What is required
The lines to extract run from the start of the records through the line with "### const常量", both ends included; drop the pictures.

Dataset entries
######

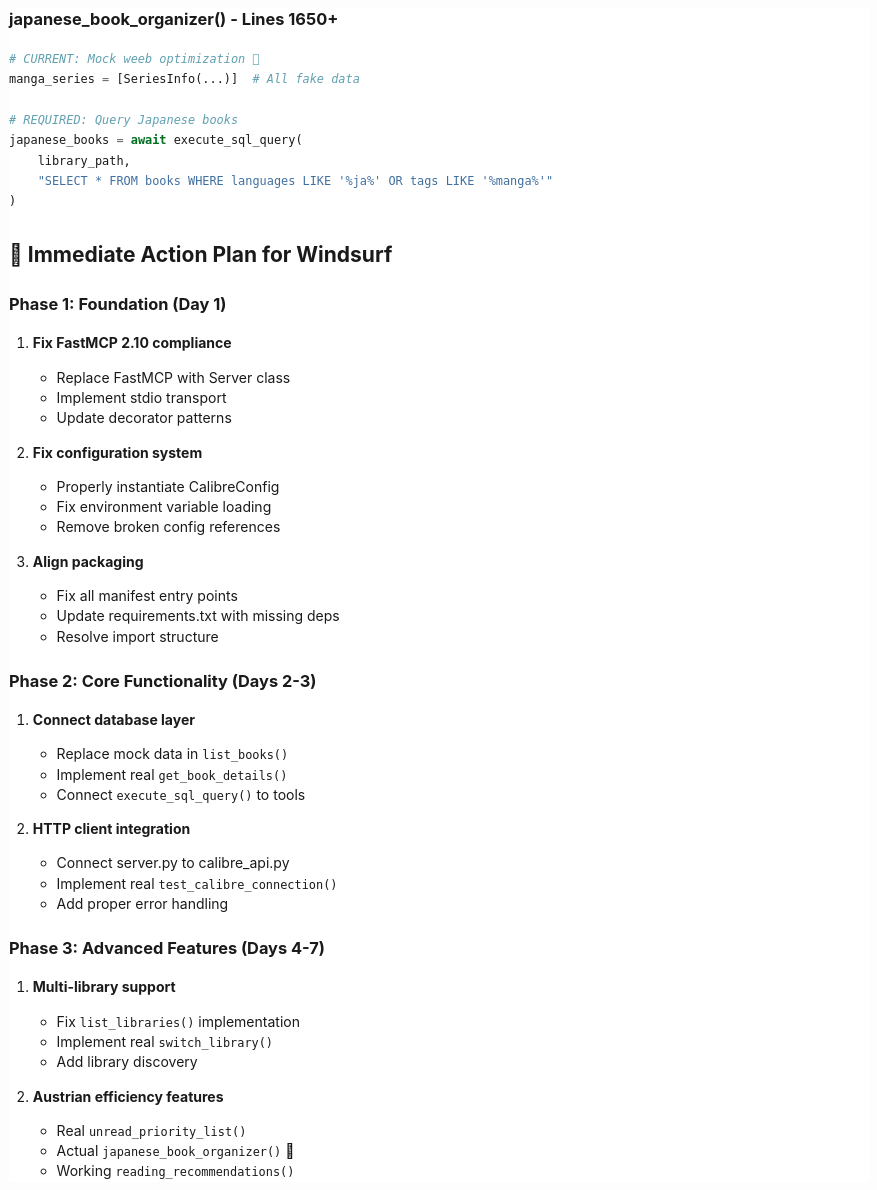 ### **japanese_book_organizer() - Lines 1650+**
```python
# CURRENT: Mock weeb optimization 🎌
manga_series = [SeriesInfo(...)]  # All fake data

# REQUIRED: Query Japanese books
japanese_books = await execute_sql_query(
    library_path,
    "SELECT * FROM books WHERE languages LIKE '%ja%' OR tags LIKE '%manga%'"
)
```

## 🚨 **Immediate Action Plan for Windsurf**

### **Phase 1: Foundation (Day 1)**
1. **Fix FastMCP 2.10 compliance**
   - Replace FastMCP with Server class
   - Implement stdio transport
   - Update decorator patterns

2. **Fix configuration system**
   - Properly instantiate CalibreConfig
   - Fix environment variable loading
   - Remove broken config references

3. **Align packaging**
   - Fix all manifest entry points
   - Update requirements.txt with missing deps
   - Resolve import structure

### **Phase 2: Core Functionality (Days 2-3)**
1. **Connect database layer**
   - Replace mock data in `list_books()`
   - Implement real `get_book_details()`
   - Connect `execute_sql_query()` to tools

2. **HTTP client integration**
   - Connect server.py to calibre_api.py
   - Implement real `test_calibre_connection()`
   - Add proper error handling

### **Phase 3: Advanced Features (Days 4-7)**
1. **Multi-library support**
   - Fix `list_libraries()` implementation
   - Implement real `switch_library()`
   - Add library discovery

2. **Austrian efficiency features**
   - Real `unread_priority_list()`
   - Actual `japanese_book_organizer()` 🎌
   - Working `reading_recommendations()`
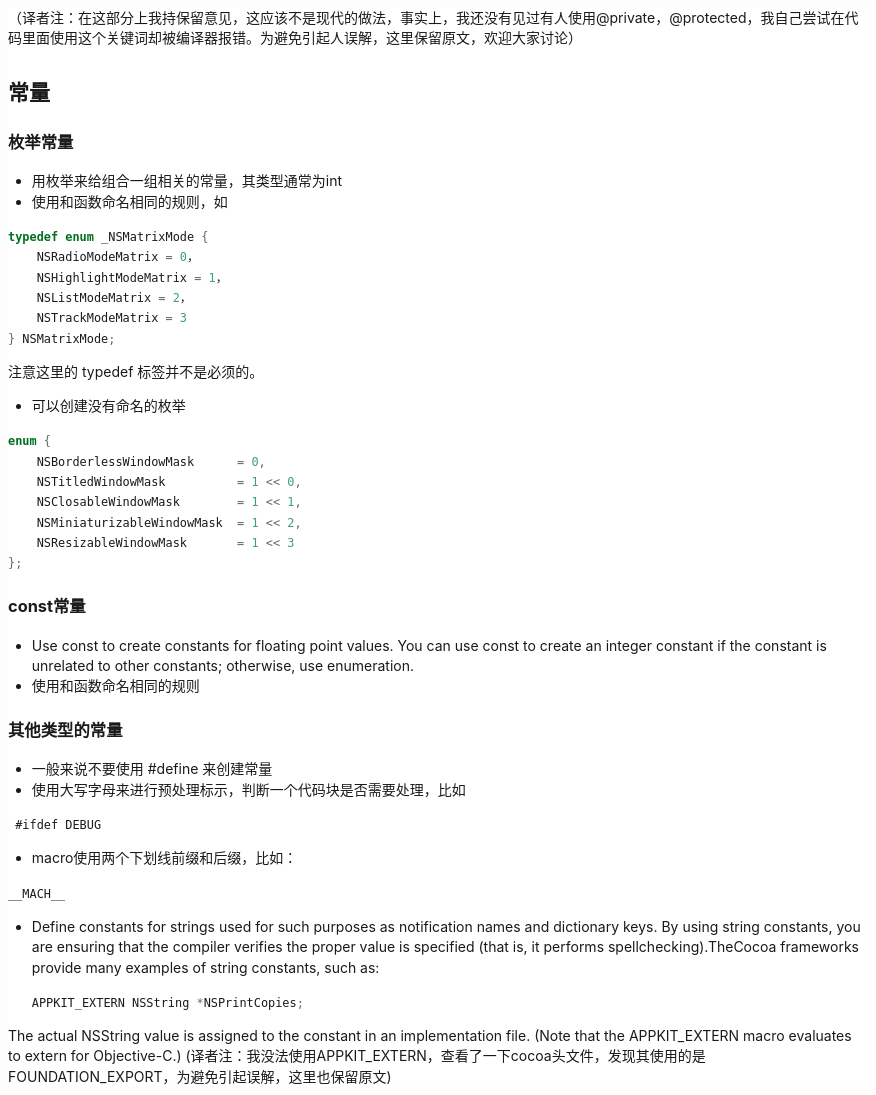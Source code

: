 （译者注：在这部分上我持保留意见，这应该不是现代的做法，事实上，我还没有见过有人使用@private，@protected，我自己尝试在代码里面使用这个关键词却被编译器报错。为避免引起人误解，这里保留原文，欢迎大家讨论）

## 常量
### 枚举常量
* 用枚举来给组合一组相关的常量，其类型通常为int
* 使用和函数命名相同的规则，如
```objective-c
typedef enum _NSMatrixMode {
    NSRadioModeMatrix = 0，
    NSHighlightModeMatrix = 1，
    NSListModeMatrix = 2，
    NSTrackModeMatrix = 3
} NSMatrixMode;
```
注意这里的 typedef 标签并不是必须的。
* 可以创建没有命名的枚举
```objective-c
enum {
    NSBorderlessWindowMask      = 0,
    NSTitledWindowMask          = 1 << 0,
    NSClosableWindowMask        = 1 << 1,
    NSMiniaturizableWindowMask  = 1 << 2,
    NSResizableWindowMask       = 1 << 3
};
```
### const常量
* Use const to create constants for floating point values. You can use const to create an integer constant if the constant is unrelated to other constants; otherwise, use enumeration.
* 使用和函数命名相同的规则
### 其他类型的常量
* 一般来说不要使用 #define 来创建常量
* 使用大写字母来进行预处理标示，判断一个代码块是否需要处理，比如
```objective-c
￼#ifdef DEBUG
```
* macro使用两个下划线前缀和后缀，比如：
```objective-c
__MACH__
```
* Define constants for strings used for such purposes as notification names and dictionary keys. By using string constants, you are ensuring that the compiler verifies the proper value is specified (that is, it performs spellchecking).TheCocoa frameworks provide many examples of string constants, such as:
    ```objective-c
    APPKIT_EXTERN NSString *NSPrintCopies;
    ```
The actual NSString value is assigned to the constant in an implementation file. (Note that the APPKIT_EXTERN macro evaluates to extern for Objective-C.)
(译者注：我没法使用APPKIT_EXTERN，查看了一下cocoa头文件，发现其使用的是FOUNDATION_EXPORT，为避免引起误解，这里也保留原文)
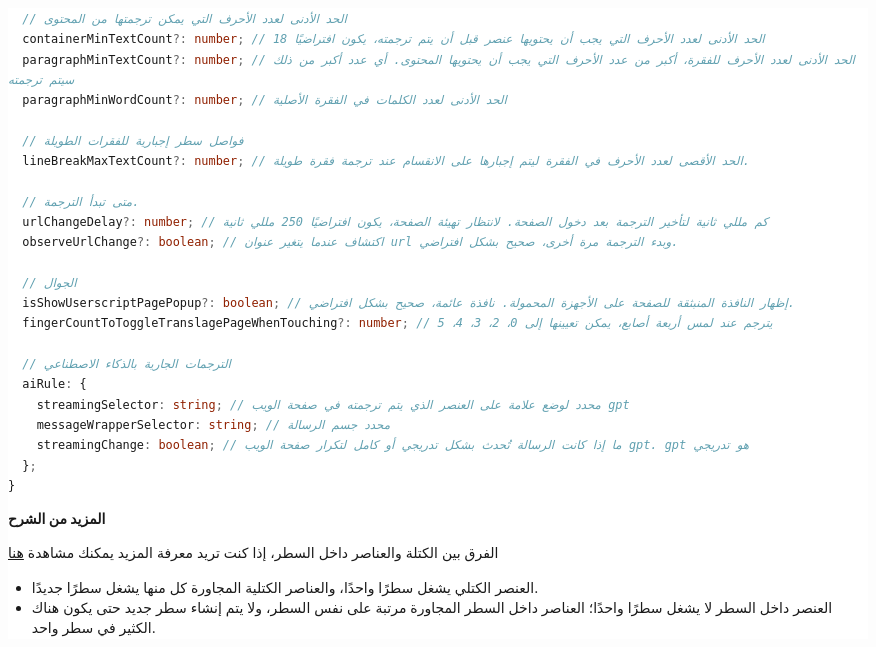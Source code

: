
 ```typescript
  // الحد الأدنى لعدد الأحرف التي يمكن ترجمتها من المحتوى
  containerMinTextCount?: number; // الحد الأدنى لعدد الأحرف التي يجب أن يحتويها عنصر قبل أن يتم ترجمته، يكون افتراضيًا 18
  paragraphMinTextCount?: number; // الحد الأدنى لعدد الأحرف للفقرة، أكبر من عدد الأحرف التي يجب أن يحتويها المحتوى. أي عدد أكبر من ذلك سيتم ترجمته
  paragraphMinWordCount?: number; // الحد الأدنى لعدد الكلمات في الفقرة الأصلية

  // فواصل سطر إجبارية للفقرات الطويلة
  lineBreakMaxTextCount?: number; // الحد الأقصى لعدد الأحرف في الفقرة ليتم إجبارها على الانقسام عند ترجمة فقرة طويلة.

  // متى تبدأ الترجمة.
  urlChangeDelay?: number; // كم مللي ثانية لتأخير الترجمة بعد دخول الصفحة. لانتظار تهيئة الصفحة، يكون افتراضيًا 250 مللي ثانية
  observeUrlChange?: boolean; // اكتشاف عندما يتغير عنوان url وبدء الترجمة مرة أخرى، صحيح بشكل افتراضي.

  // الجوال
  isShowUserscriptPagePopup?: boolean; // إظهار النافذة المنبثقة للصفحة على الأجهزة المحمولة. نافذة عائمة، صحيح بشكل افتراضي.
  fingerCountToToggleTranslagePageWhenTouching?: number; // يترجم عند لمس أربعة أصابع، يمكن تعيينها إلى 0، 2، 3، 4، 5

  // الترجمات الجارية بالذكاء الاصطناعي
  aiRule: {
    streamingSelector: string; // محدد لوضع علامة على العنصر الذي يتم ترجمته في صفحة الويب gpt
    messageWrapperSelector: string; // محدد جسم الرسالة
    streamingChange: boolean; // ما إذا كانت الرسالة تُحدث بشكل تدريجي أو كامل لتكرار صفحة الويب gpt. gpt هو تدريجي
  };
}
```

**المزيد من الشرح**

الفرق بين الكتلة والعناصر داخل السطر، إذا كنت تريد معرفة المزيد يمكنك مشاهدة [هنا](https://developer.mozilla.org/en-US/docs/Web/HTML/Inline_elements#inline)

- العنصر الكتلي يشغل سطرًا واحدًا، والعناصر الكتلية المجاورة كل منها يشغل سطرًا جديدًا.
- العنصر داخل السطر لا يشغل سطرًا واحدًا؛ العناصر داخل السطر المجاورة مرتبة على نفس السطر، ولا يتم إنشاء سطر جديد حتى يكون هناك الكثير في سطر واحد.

######

Solution
 ### **japanese_book_organizer() - Lines 1650+**
```python
# CURRENT: Mock weeb optimization 🎌
manga_series = [SeriesInfo(...)]  # All fake data

# REQUIRED: Query Japanese books
japanese_books = await execute_sql_query(
    library_path,
    "SELECT * FROM books WHERE languages LIKE '%ja%' OR tags LIKE '%manga%'"
)
```

## 🚨 **Immediate Action Plan for Windsurf**

### **Phase 1: Foundation (Day 1)**
1. **Fix FastMCP 2.10 compliance**
   - Replace FastMCP with Server class
   - Implement stdio transport
   - Update decorator patterns

2. **Fix configuration system**
   - Properly instantiate CalibreConfig
   - Fix environment variable loading
   - Remove broken config references

3. **Align packaging**
   - Fix all manifest entry points
   - Update requirements.txt with missing deps
   - Resolve import structure

### **Phase 2: Core Functionality (Days 2-3)**
1. **Connect database layer**
   - Replace mock data in `list_books()`
   - Implement real `get_book_details()`
   - Connect `execute_sql_query()` to tools

2. **HTTP client integration**
   - Connect server.py to calibre_api.py
   - Implement real `test_calibre_connection()`
   - Add proper error handling

### **Phase 3: Advanced Features (Days 4-7)**
1. **Multi-library support**
   - Fix `list_libraries()` implementation
   - Implement real `switch_library()`
   - Add library discovery

2. **Austrian efficiency features**
   - Real `unread_priority_list()`
   - Actual `japanese_book_organizer()` 🎌
   - Working `reading_recommendations()`
Source code

: （译者注：在这部分上我持保留意见，这应该不是现代的做法，事实上，我还没有见过有人使用@private，@protected，我自己尝试在代码里面使用这个关键词却被编译器报错。为避免引起人误解，这里保留原文，欢迎大家讨论）

## 常量
### 枚举常量
* 用枚举来给组合一组相关的常量，其类型通常为int
* 使用和函数命名相同的规则，如
```objective-c
typedef enum _NSMatrixMode {
    NSRadioModeMatrix = 0，
    NSHighlightModeMatrix = 1，
    NSListModeMatrix = 2，
    NSTrackModeMatrix = 3
} NSMatrixMode;
```
注意这里的 typedef 标签并不是必须的。
* 可以创建没有命名的枚举
```objective-c
enum {
    NSBorderlessWindowMask      = 0,
    NSTitledWindowMask          = 1 << 0,
    NSClosableWindowMask        = 1 << 1,
    NSMiniaturizableWindowMask  = 1 << 2,
    NSResizableWindowMask       = 1 << 3
};
```
### const常量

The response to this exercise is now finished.